If I were to ask you to tell me the first word that comes to your mind when I say Mayan Palace, chances are you would say ruins. That was my first thought. However, having recently returned from a Mexican Riviera cruise, I now think of golf when I hear the words Mayan Palace.
During our cruise we visited four ports, one of which was world famous Acapulco. Since I had visited Acapulco on four previous occasions, I decided to check out the Mayan Palace golf course while the rest of the family went to see the death-defying La Quebrada divers and spend time bargaining with native artisans at the massive shopping bazaar in downtown Acapulco.

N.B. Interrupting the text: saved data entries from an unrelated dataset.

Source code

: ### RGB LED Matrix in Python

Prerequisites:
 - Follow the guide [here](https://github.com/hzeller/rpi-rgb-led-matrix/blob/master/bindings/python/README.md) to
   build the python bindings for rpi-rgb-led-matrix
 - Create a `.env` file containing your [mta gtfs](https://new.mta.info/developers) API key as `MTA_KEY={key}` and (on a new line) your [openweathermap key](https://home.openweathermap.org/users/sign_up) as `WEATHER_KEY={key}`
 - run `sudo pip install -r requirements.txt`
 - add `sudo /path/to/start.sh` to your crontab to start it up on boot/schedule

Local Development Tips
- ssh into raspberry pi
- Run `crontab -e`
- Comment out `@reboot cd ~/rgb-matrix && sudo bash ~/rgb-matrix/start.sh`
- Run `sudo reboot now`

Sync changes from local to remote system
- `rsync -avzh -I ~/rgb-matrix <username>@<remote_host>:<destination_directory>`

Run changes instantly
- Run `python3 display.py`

The Par 72 championship Mayan Palace course, which opened in 1993, was a fun course to play even though the greens on the back nine were being aerated on the day I played. Because of its wide, receptive and forgiving fairways, its length of only 6156 yards from the blue tees, and its 125 slope rating, on first glance many golfers might think of it as a relatively easy course. Low handicappers might even find the Par 3’s at 103 to 168 yards, the Par 4’s at 306 to 438 yards and the Par 5’s at 461 to 517 yards less than challenging. This might be the case if it weren’t for the course’s four lakes, six dog legs, hundreds of palm trees, its club grabbing bermuda grass fairways, and the multitude of greenside bunkers ready to welcome wayward shots.
You may have noticed if you have read other of my columns that I seem to have a preference for water holes. Something about choosing the right club and executing a sphincter tightening shot while trying to avoid the expense of another drowned Pro V.
As such my two favorite holes on the Mayan Palace course were the short 118-yard Par 3 second hole and the 503-yard eighteenth hole.
The Par 3, though only 118 yards, requires a very accurate shot as a lake runs from the tee to near the green, has a wide bunker positioned from the lake to the green, and additional bunkers on each side of the green. All this plus a more than gentle breeze blowing directly into your face off the Pacific Ocean less than a mile to the West…well, you get the picture.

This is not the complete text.